Dominick: Cicero recognizes diversity as it grows
As the world remembers the late Rev. Martin Luther King Jr. on the 50th anniversary of his march on Washington D.C., which strengthened the civil rights movement in America, it’s worth noting that the town of Cicero also has advanced significantly in reinforcing civil rights.
If you believed the inaccurate and incomplete coverage by the mainstream news media, you might think Al Capone and racial tension still haunt our great town. But Cicero is beyond those turbulent times, even if some media refuse to see.
One of my first acts as town president in 2005 was to address both the concerns of the Mexican-American community, the largest ethnic group in Cicero, and also the concerns of the African-American community.
From the standpoint of Mexican Americans, I have pushed open the door to opportunities for Hispanics. More Hispanics work for the town of Cicero today than any time in the past. I am proud to have appointed the town’s first-ever Mexican-American clerk, Maria Punzo-Arias. And, I have expanded the commemoration festivals honoring Mexican-American culture and even directed that the town newsletter be published in Spanish translation for those who do not speak English fluently. The town of Cicero police do not cooperate with federal immigration officers. No one is asked about their citizenship status in Cicero.

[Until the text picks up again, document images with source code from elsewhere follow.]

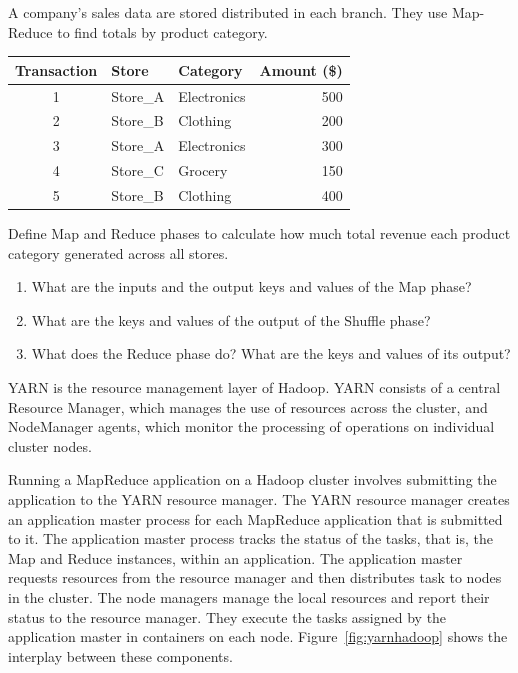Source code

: \begin{exerciseboxpaper}
A company's sales data are stored distributed in each branch. They use Map-Reduce to find totals by product category.

\bigskip
\renewcommand{\arraystretch}{1.25}
\begin{tabular}{|c|l|l|r|}
\hline
\textbf{Transaction} & \textbf{Store} & \textbf{Category} & \textbf{Amount (\$)} \\
\hline
1 & Store\_A & Electronics & 500 \\
2 & Store\_B & Clothing    & 200 \\
3 & Store\_A & Electronics & 300 \\
4 & Store\_C & Grocery     & 150 \\
5 & Store\_B & Clothing    & 400 \\
\hline
\end{tabular}

\vspace{.5\baselineskip}

Define Map and Reduce phases to calculate how much total revenue each product category generated across all stores. 

\vspace{.5\baselineskip}

\begin{enumerate}
   \item What are the inputs and the output keys and values of the Map phase? 
   \item What are the keys and values of the output of the Shuffle phase?
   \item What does the Reduce phase do? What are the keys and values of its output?
\end{enumerate}
\end{exerciseboxpaper}

YARN is the resource management layer of Hadoop. YARN consists of a central Resource Manager, which manages the use of resources across the cluster, and NodeManager agents, which monitor the processing of operations on individual cluster nodes. 

Running a MapReduce application on a Hadoop cluster involves submitting the application to the YARN resource manager. The YARN resource manager creates an application master process for each MapReduce application that is submitted to it. The application master process tracks the status of the tasks, that is, the Map and Reduce instances, within an application. The application master requests resources from the resource manager and then distributes task to nodes in the cluster. The node managers manage the local resources and report their status to the resource manager. They execute the tasks assigned by the application master in containers on each node. Figure~\ref{fig:yarnhadoop} shows the interplay between these components.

Finally, in honor of the birthday of the late Rev. Martin Luther King, I launched the first-ever annual commemoration in Cicero to honor his legacy and the fight for civil rights. Each year in January, Cicero residents come together at the Community Center to celebrate King’s life and achievements. No other past president or elected official in Cicero has ever organized formal commemorations of King’s life.
I have tried to celebrate and recognize all of the town’s many ethnic groups with celebrations and commemorations, and by opening the door to jobs in our town. I continue to support the historic commemorations that were very popular in the past. The reorganization of the Houby Day Festival and Parade several years ago has drawn its largest crowds ever. More than 25,000 people came out last year along Cermak Road. Although Houby is a Czech festival, everyone – including the Hispanic community, join in to celebrate this great tradition.
Cicero is growing with new businesses, less crime and street gangs, more activities for youth, families and seniors, and with a strong vibrant economic base including maintaining government spending.